Jim Harbaugh (10): I'm just going to be honest here. I think Harbaugh is a great coach. I would be thrilled if Harbaugh was coaching my favorite team. I still think he's ranked too high. While I feel like it's only a matter of time until it happens, he's yet to win a conference title on the FBS level. In fact, he hasn't even won a division title yet. He may end up being a top five coach sooner rather than later, but I just don't think he has the overall resume to be considered one now. My fellow voters disagree, obviously.
Jimbo Fisher (6): Jimbo has been at Florida State for seven seasons now, and so far his worst season was when he went 9-4 in 2011. Since that season, the Noles have gone 59-9 with a national title and three ACC titles. He's lost key players and just kept on keeping on, and once again Florida State will enter the season as a CFP contender. Fisher has restored Florida State as an elite program, and it's because he's an elite coach.
Dabo Swinney (8): When we were putting our rankings together, we all knew who the top two would be. The question was who would claim No. 3, and nobody is surprised to see Dabo climb up and take this spot. He's fresh off his first national title, and he's now won at least 10 games in each of the last six seasons. Clemson is a powerhouse thanks to Swinney, and he absolutely deserves this spot.
Urban Meyer (2): The fact Meyer has won three national titles between Florida and Ohio State is more than enough to get him to No. 2 on this list. Still, I think the craziest thing about Meyer is that during his coaching career he has a record of 99-20 in conference play. That's including his stops at Bowling Green, Utah, Florida and Ohio State. Hell, at Ohio State he's gone 39-2 against Big Ten opponents during the regular season. Not only has he dominated the Big Ten, but his presence has helped pull the entire conference out of a rut as other schools followed Ohio State's lead.
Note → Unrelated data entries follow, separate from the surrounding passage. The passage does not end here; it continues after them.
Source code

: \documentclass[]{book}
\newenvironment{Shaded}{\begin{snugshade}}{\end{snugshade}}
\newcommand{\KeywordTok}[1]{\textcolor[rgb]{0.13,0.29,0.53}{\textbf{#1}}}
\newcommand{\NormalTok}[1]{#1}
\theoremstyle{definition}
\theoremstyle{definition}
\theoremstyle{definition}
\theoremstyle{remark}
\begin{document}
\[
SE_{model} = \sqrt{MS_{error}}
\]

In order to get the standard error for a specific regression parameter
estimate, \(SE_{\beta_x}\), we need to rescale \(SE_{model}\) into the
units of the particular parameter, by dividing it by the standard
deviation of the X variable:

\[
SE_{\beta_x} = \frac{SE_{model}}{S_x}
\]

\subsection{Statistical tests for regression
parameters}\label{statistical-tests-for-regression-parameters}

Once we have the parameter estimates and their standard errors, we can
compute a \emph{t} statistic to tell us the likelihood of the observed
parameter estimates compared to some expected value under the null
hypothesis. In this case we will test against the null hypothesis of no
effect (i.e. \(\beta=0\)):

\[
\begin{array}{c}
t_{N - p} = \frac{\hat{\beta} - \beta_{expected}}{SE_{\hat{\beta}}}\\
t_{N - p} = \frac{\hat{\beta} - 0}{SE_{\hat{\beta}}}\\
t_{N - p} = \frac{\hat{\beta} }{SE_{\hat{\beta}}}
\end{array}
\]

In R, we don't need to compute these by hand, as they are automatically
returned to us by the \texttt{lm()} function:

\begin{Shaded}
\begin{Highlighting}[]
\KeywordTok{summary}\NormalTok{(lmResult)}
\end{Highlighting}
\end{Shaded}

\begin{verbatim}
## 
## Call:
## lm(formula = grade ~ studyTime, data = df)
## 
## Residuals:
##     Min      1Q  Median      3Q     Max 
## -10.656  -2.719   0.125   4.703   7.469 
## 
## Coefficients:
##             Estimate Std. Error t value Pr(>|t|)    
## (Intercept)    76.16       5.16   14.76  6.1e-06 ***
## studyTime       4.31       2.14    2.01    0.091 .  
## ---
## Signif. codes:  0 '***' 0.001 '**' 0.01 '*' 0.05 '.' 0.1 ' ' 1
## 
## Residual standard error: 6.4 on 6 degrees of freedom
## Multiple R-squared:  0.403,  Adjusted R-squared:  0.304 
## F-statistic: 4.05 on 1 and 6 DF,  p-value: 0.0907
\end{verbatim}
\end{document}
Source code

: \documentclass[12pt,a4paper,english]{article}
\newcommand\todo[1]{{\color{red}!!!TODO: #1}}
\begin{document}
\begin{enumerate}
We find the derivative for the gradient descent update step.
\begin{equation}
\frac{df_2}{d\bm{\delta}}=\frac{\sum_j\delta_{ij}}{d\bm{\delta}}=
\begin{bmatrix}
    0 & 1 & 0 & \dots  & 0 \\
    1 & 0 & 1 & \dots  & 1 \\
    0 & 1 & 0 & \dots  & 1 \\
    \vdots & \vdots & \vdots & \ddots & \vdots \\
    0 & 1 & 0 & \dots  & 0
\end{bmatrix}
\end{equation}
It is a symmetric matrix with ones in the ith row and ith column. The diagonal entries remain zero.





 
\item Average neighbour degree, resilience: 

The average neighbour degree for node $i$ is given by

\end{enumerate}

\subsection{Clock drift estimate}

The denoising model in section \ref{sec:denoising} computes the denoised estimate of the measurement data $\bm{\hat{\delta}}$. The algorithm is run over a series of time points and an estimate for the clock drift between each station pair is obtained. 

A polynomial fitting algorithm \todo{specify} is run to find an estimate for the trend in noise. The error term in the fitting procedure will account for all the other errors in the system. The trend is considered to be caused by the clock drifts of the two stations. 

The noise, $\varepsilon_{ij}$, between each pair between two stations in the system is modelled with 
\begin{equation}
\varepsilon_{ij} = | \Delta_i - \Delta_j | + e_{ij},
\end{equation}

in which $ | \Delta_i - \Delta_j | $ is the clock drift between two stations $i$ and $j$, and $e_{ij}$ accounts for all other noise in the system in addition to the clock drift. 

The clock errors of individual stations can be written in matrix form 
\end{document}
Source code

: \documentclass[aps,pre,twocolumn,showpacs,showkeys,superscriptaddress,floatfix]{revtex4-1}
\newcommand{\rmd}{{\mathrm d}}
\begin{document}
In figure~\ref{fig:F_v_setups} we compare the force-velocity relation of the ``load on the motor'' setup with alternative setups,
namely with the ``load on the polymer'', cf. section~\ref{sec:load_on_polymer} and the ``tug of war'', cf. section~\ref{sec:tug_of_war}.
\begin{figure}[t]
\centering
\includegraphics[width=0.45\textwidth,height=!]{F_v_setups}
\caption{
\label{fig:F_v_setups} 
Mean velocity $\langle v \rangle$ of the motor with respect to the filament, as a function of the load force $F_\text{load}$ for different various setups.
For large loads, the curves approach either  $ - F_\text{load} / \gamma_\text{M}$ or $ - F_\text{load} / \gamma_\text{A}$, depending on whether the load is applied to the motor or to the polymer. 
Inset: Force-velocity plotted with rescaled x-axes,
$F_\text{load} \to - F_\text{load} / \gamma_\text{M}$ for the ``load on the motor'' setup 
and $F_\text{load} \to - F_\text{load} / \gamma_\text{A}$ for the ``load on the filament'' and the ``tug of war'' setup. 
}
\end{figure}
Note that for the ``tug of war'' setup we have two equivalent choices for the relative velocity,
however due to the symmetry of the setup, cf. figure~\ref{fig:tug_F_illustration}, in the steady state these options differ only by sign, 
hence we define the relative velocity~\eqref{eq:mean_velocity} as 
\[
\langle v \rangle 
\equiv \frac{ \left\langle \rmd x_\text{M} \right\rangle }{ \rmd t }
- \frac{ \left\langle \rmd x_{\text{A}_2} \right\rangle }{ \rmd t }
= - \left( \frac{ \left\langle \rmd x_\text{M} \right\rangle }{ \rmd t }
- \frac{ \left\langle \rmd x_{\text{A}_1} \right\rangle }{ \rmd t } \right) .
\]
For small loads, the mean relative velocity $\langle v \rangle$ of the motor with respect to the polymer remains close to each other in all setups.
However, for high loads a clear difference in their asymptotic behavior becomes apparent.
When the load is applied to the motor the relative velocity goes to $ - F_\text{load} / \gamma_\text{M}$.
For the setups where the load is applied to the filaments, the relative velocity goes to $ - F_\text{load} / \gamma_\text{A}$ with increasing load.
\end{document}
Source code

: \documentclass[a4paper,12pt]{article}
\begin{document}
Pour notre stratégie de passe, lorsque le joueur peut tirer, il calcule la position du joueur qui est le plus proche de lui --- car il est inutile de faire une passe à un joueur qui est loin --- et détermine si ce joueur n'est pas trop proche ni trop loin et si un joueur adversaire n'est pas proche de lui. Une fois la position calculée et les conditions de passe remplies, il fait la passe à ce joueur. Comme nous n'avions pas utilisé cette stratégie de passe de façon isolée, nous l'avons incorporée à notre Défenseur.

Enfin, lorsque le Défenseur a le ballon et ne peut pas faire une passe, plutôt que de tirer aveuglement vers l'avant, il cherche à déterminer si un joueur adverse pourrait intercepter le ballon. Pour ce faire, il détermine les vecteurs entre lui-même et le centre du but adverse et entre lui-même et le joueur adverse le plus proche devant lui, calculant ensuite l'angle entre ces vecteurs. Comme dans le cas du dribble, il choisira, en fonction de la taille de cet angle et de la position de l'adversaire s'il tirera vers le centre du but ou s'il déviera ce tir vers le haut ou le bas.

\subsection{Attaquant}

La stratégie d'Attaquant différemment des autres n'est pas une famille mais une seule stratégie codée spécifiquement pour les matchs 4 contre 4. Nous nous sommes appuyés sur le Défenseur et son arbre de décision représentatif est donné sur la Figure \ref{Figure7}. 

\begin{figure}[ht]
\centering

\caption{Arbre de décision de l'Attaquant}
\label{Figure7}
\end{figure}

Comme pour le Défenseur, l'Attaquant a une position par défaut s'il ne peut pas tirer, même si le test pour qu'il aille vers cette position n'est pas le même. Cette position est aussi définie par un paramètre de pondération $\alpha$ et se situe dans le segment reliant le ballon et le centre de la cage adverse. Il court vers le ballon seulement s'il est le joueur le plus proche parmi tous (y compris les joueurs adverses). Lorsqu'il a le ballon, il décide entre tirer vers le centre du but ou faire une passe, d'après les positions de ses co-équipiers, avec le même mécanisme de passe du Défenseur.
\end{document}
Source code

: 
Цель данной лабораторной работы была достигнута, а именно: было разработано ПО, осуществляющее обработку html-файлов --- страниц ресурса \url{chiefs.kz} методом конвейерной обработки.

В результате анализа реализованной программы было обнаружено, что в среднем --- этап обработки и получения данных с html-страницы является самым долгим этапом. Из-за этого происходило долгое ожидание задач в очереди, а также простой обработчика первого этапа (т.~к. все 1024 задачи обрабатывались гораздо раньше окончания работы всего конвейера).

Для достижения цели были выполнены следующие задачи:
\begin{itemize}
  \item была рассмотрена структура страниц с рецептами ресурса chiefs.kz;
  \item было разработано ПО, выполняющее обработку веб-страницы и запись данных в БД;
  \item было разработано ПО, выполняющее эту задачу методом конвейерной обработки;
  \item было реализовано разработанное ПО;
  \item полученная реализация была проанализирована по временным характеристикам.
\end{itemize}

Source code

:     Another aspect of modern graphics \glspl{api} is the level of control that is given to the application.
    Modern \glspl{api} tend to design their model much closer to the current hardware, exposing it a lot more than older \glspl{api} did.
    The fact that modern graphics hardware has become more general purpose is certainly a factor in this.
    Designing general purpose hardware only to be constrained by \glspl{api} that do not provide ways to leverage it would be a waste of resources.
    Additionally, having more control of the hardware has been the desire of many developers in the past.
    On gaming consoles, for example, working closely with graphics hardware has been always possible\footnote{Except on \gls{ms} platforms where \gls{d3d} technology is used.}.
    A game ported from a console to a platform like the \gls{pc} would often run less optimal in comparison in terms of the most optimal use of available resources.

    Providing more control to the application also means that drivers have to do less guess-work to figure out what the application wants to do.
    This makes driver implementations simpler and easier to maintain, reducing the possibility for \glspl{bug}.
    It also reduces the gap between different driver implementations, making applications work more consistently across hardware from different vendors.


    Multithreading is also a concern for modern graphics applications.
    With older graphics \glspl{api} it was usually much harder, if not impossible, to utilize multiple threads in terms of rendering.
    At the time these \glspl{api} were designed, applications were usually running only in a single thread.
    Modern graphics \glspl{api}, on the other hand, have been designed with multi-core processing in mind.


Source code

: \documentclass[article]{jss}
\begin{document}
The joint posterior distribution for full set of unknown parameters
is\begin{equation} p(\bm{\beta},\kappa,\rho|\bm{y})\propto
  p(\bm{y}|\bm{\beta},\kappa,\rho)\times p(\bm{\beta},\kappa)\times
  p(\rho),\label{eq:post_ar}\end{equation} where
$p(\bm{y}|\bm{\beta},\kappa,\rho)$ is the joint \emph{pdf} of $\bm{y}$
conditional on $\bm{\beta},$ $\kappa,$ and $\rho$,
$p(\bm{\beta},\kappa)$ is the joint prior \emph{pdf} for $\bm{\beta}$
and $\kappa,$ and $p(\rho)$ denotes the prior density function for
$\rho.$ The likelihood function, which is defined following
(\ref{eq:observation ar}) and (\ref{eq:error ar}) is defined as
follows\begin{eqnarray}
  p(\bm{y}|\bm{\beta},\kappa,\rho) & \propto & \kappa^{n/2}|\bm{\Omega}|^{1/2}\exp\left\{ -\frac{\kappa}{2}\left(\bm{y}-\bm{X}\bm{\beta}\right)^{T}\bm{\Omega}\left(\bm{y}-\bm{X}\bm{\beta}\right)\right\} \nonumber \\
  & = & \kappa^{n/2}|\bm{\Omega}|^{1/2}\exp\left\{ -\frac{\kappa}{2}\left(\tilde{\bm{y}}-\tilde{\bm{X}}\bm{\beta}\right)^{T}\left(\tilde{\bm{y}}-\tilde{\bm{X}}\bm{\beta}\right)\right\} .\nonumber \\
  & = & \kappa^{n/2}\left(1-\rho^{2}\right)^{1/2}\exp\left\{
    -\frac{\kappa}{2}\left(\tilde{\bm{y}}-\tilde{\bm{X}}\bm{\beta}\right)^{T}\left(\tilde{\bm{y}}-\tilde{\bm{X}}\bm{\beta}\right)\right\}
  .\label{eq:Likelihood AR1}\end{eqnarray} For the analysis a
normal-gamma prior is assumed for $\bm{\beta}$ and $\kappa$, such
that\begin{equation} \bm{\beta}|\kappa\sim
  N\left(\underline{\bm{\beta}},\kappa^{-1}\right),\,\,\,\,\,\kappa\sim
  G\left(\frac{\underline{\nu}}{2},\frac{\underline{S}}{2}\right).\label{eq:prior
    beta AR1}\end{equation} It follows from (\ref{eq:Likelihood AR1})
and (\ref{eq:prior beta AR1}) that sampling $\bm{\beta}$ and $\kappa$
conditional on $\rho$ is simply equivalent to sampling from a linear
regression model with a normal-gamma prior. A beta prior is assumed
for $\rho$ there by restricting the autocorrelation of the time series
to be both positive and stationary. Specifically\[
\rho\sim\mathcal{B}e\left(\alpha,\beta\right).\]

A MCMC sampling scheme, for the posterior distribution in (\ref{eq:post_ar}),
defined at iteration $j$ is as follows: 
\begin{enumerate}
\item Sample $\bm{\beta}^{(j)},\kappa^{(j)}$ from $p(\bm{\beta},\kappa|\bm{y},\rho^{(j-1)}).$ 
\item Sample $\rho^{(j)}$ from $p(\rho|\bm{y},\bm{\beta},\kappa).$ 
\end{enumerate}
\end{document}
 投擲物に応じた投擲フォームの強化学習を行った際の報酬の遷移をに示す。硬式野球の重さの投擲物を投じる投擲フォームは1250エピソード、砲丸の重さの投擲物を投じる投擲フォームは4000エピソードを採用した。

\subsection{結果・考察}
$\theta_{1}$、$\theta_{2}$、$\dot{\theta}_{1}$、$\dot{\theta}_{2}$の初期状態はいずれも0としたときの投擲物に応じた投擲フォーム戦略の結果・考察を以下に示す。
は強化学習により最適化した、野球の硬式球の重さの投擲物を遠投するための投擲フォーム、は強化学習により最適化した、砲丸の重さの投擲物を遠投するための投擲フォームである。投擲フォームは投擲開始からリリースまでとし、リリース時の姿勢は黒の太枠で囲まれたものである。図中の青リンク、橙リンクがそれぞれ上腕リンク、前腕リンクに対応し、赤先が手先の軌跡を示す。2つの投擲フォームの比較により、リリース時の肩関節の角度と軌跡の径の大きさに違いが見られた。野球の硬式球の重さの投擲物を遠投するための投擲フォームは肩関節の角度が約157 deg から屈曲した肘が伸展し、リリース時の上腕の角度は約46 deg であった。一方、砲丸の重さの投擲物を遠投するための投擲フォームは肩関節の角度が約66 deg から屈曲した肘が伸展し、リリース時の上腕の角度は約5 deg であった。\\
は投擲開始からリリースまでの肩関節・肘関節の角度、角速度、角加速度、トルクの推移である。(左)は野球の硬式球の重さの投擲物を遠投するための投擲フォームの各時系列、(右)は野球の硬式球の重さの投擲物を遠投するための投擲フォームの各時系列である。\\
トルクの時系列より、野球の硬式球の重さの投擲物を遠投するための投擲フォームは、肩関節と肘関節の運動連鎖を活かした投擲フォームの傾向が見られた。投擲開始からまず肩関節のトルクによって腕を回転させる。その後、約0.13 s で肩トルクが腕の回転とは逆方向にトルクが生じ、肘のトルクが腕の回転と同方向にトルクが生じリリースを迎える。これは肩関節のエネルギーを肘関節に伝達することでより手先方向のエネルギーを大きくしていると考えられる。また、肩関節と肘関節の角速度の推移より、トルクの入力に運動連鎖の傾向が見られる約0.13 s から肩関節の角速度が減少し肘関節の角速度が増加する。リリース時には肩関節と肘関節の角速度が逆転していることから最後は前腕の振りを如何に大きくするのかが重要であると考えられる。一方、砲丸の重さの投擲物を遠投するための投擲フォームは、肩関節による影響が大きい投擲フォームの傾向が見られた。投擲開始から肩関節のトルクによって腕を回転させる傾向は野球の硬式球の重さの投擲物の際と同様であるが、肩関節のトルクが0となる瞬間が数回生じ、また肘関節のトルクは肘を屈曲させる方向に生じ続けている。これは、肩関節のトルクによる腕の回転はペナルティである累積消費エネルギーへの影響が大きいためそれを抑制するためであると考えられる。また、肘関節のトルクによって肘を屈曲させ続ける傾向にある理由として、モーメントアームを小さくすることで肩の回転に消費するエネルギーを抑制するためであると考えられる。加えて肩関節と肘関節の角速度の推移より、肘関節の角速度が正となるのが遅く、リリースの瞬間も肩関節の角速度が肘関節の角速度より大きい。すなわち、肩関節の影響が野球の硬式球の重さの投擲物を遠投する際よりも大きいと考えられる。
Nick Saban (1): Well, duh. Who else was going to be here? We're talking about a coach that has annihilated the conference most consider to be the best in the country for years now. Five national titles, a sixth title game appearance, eight SEC titles. He's the best coach in the country, and even with all that Meyer has accomplished, it's still not all that close. He's not just the best coach in college right now, but he might be the greatest of all time.